Task prompt: For this exercise, write out exactly the lines of the material from the one containing "Zero interpreter under" through the end, both ends included, and nothing more.

Data shown:
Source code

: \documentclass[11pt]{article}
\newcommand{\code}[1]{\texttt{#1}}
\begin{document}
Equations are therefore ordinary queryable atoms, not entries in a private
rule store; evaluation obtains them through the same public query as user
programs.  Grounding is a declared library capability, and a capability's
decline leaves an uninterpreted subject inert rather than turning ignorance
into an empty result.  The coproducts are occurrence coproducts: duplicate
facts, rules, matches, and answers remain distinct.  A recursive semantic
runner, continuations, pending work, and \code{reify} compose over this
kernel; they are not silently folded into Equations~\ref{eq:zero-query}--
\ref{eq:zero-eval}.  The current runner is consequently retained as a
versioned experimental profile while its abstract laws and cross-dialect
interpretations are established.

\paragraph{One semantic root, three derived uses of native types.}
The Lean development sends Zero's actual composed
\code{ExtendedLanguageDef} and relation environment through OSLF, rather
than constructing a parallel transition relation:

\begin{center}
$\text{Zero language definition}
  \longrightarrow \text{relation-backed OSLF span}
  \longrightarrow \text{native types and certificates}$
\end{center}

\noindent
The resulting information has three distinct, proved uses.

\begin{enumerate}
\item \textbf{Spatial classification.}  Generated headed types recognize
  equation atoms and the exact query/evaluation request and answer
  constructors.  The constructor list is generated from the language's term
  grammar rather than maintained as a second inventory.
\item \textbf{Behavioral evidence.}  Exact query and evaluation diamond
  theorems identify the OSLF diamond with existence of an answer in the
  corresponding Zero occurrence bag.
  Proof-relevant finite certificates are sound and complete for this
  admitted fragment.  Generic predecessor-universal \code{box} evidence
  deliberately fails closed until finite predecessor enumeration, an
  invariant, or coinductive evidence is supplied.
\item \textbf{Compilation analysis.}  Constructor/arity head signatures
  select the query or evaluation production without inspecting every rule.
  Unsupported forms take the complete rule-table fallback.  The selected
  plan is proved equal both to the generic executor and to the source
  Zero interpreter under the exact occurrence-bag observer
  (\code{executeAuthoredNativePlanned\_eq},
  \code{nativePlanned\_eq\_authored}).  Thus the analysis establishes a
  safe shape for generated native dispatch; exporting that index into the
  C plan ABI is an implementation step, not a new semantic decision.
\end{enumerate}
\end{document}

Reply:
  Zero interpreter under the exact occurrence-bag observer
  (\code{executeAuthoredNativePlanned\_eq},
  \code{nativePlanned\_eq\_authored}).  Thus the analysis establishes a
  safe shape for generated native dispatch; exporting that index into the
  C plan ABI is an implementation step, not a new semantic decision.
\end{enumerate}
\end{document}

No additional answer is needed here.